Does risk theatre follow the conventions laid out in Aristotle’s Poetics?

No! Risk theatre is an anti-Aristotelian model of tragedy. Where Aristotle says ‘pity and fear’ risk theatre says ‘anticipation and apprehension’. Where Aristotle says hamartia or a ‘tragic flaw’ risk theatre says that the protagonist’s plan is actually rather flawless. What ruins the hero is a low-probability, high-consequence event that could not have been predicted beforehand. Not error, but chance.

Does the idea of risk theatre seem too vague?

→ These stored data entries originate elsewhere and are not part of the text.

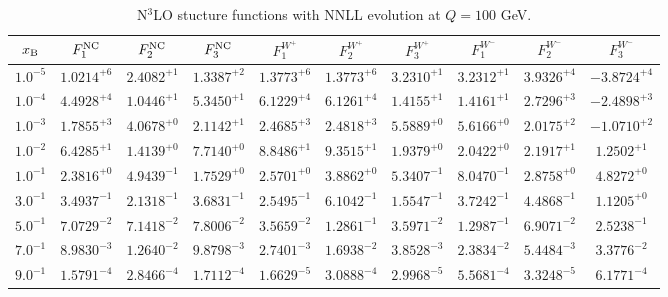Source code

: \begin{table}[h]
\begin{adjustbox}{width=\textwidth}
\begin{tabular}{|c||c|c|c|c|c|c|c|c|c|}
\hline
$x_{\rm B}$ & $F_1^{\rm NC}$ & $F_2^{\rm NC}$ & $F_3^{\rm NC}$ & $F_1^{W^+}$ & $F_2^{W^+}$ & $F_3^{W^+}$ & $F_1^{W^-}$ & $F_2^{W^-}$ & $F_3^{W^-}$ \\
\hline
$ 1.0^{-5}$ & $ 1.0214^{+6}$ & $ 2.4082^{+1}$ & $ 1.3387^{+2}$ & $ 1.3773^{+6}$ & $ 1.3773^{+6}$ & $ 3.2310^{+1}$ & $ 3.2312^{+1}$ & $ 3.9326^{+4}$ & $-3.8724^{+4}$ \\
$ 1.0^{-4}$ & $ 4.4928^{+4}$ & $ 1.0446^{+1}$ & $ 5.3450^{+1}$ & $ 6.1229^{+4}$ & $ 6.1261^{+4}$ & $ 1.4155^{+1}$ & $ 1.4161^{+1}$ & $ 2.7296^{+3}$ & $-2.4898^{+3}$ \\
$ 1.0^{-3}$ & $ 1.7855^{+3}$ & $ 4.0678^{+0}$ & $ 2.1142^{+1}$ & $ 2.4685^{+3}$ & $ 2.4818^{+3}$ & $ 5.5889^{+0}$ & $ 5.6166^{+0}$ & $ 2.0175^{+2}$ & $-1.0710^{+2}$ \\
$ 1.0^{-2}$ & $ 6.4285^{+1}$ & $ 1.4139^{+0}$ & $ 7.7140^{+0}$ & $ 8.8486^{+1}$ & $ 9.3515^{+1}$ & $ 1.9379^{+0}$ & $ 2.0422^{+0}$ & $ 2.1917^{+1}$ & $ 1.2502^{+1}$ \\
$ 1.0^{-1}$ & $ 2.3816^{+0}$ & $ 4.9439^{-1}$ & $ 1.7529^{+0}$ & $ 2.5701^{+0}$ & $ 3.8862^{+0}$ & $ 5.3407^{-1}$ & $ 8.0470^{-1}$ & $ 2.8758^{+0}$ & $ 4.8272^{+0}$ \\
$ 3.0^{-1}$ & $ 3.4937^{-1}$ & $ 2.1318^{-1}$ & $ 3.6831^{-1}$ & $ 2.5495^{-1}$ & $ 6.1042^{-1}$ & $ 1.5547^{-1}$ & $ 3.7242^{-1}$ & $ 4.4868^{-1}$ & $ 1.1205^{+0}$ \\
$ 5.0^{-1}$ & $ 7.0729^{-2}$ & $ 7.1418^{-2}$ & $ 7.8006^{-2}$ & $ 3.5659^{-2}$ & $ 1.2861^{-1}$ & $ 3.5971^{-2}$ & $ 1.2987^{-1}$ & $ 6.9071^{-2}$ & $ 2.5238^{-1}$ \\
$ 7.0^{-1}$ & $ 8.9830^{-3}$ & $ 1.2640^{-2}$ & $ 9.8798^{-3}$ & $ 2.7401^{-3}$ & $ 1.6938^{-2}$ & $ 3.8528^{-3}$ & $ 2.3834^{-2}$ & $ 5.4484^{-3}$ & $ 3.3776^{-2}$ \\
$ 9.0^{-1}$ & $ 1.5791^{-4}$ & $ 2.8466^{-4}$ & $ 1.7112^{-4}$ & $ 1.6629^{-5}$ & $ 3.0888^{-4}$ & $ 2.9968^{-5}$ & $ 5.5681^{-4}$ & $ 3.3248^{-5}$ & $ 6.1771^{-4}$ \\
\hline
\end{tabular}
\end{adjustbox}\caption{N$^{3}$LO stucture functions with NNLL evolution at $Q = 100$ GeV.}
\label{tab:N3LO-Q100}
\end{table}


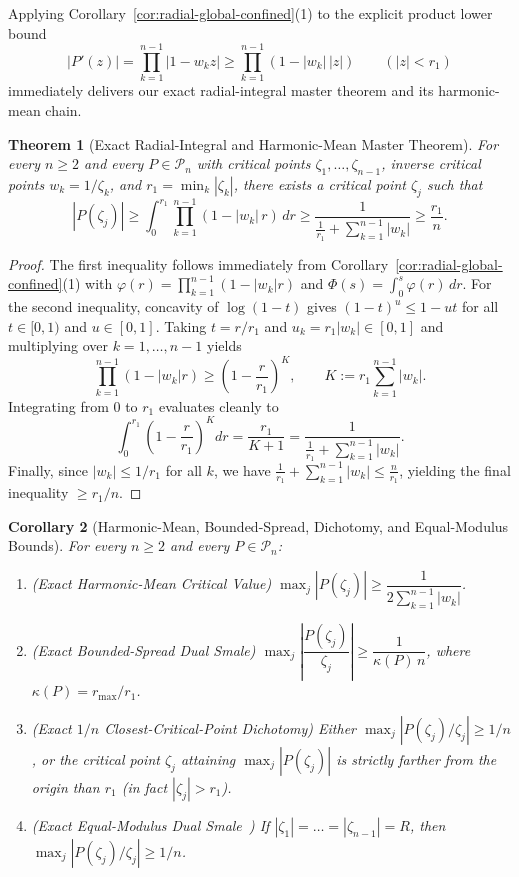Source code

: \documentclass[11pt,a4paper]{article}
\newtheorem{theorem}{Theorem}[section]
\newtheorem{corollary}[theorem]{Corollary}
\theoremstyle{definition}
\theoremstyle{remark}
\begin{document}
Applying Corollary~\ref{cor:radial-global-confined}(1) to the explicit product lower bound
\[
|P'(z)| = \prod_{k=1}^{n-1} |1 - w_k z| \ge \prod_{k=1}^{n-1} (1 - |w_k|\, |z|) \qquad (|z| < r_1)
\]
immediately delivers our exact radial-integral master theorem and its harmonic-mean chain.

\begin{theorem}[Exact Radial-Integral and Harmonic-Mean Master Theorem]
\label{thm:exact-master}
For every $n \ge 2$ and every $P \in \mathcal{P}_n$ with critical points $\zeta_1, \dots, \zeta_{n-1}$, inverse critical points $w_k = 1/\zeta_k$, and $r_1 = \min_k |\zeta_k|$, there exists a critical point $\zeta_j$ such that
\begin{equation}
\label{eq:master-chain}
|P(\zeta_j)| \ge \int_0^{r_1} \prod_{k=1}^{n-1} (1 - |w_k|\, r)\, dr \ge \frac{1}{\frac{1}{r_1} + \sum_{k=1}^{n-1} |w_k|} \ge \frac{r_1}{n}.
\end{equation}
\end{theorem}

\begin{proof}
The first inequality follows immediately from Corollary~\ref{cor:radial-global-confined}(1) with $\varphi(r) = \prod_{k=1}^{n-1} (1 - |w_k| r)$ and $\Phi(s) = \int_0^s \varphi(r)\, dr$. For the second inequality, concavity of $\log(1 - t)$ gives $(1 - t)^u \le 1 - u t$ for all $t \in [0, 1)$ and $u \in [0, 1]$. Taking $t = r/r_1$ and $u_k = r_1 |w_k| \in [0, 1]$ and multiplying over $k = 1, \dots, n - 1$ yields
\[
\prod_{k=1}^{n-1} (1 - |w_k| r) \ge \left(1 - \frac{r}{r_1}\right)^K, \qquad K := r_1 \sum_{k=1}^{n-1} |w_k|.
\]
Integrating from $0$ to $r_1$ evaluates cleanly to
\[
\int_0^{r_1} \left(1 - \frac{r}{r_1}\right)^K dr = \frac{r_1}{K + 1} = \frac{1}{\frac{1}{r_1} + \sum_{k=1}^{n-1} |w_k|}.
\]
Finally, since $|w_k| \le 1/r_1$ for all $k$, we have $\frac{1}{r_1} + \sum_{k=1}^{n-1} |w_k| \le \frac{n}{r_1}$, yielding the final inequality $\ge r_1/n$.
\end{proof}

\begin{corollary}[Harmonic-Mean, Bounded-Spread, Dichotomy, and Equal-Modulus Bounds]
\label{cor:exact-corollaries}
For every $n \ge 2$ and every $P \in \mathcal{P}_n$:
\begin{enumerate}
\item \emph{(Exact Harmonic-Mean Critical Value)} $\max_j |P(\zeta_j)| \ge \dfrac{1}{2 \sum_{k=1}^{n-1} |w_k|}$.
\item \emph{(Exact Bounded-Spread Dual Smale)} $\max_j \left|\dfrac{P(\zeta_j)}{\zeta_j}\right| \ge \dfrac{1}{\kappa(P)\, n}$, where $\kappa(P) = r_{\max}/r_1$.
\item \emph{(Exact $1/n$ Closest-Critical-Point Dichotomy)} Either $\max_j |P(\zeta_j)/\zeta_j| \ge 1/n$, or the critical point $\zeta_j$ attaining $\max_j |P(\zeta_j)|$ is strictly farther from the origin than $r_1$ (in fact $|\zeta_j| > r_1$).
\item \emph{(Exact Equal-Modulus Dual Smale~\cite{Ng2003,DubininSugawa2009})} If $|\zeta_1| = \dots = |\zeta_{n-1}| = R$, then $\max_j |P(\zeta_j)/\zeta_j| \ge 1/n$.
\end{enumerate}
\end{corollary}
\end{document}
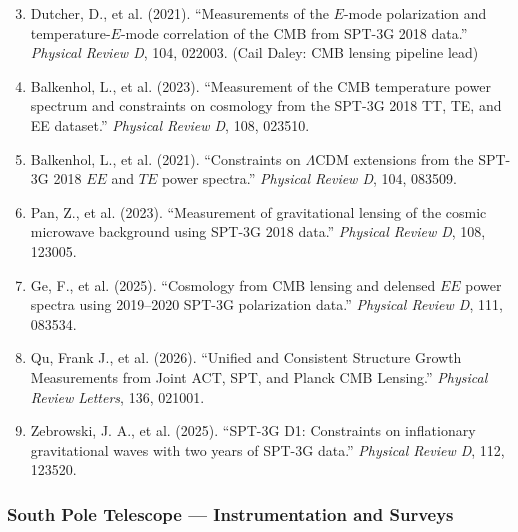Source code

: \documentclass[11pt,a4paper]{article}
\begin{document}
\begin{enumerate}
\setcounter{enumi}{2}
\item Dutcher, D., et al. (2021). ``Measurements of the $E$-mode polarization and temperature-$E$-mode correlation of the CMB from SPT-3G 2018 data.'' \textit{Physical Review D}, 104, 022003. (Cail Daley: CMB lensing pipeline lead)

\item Balkenhol, L., et al. (2023). ``Measurement of the CMB temperature power spectrum and constraints on cosmology from the SPT-3G 2018 TT, TE, and EE dataset.'' \textit{Physical Review D}, 108, 023510.

\item Balkenhol, L., et al. (2021). ``Constraints on $\Lambda$CDM extensions from the SPT-3G 2018 $EE$ and $TE$ power spectra.'' \textit{Physical Review D}, 104, 083509.

\item Pan, Z., et al. (2023). ``Measurement of gravitational lensing of the cosmic microwave background using SPT-3G 2018 data.'' \textit{Physical Review D}, 108, 123005.

\item Ge, F., et al. (2025). ``Cosmology from CMB lensing and delensed $EE$ power spectra using 2019--2020 SPT-3G polarization data.'' \textit{Physical Review D}, 111, 083534.

\item Qu, Frank J., et al. (2026). ``Unified and Consistent Structure Growth Measurements from Joint ACT, SPT, and Planck CMB Lensing.'' \textit{Physical Review Letters}, 136, 021001.

\item Zebrowski, J. A., et al. (2025). ``SPT-3G D1: Constraints on inflationary gravitational waves with two years of SPT-3G data.'' \textit{Physical Review D}, 112, 123520.
\end{enumerate}

\subsubsection*{South Pole Telescope --- Instrumentation and Surveys}
\end{document}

Yes, the kernel of risk theatre–that tragedy is a gambling act–is designed to be fruitfully ambiguous. It shares this feature with many other leading theories of tragedy.

Is risk theatre new?


Why risk theatre?

When Miller wrote Death of a Salesman, he lamented that “there was no model I could adapt for this play, no past history for the kind of work I felt it could become.” The critic Eagleton states it even more succinctly. He begins his seminal study, Sweet Violence: The Idea of the Tragic (Blackwell, 2002), with the point-blank pronoucement: “Tragedy is an unfashionable subject.” Artists and critics need a new model of tragedy, one that appeals to today’s audiences. Risk theatre, by aligning tragedy with the current fascination with uncertainty, risk, and chance, accomplishes this.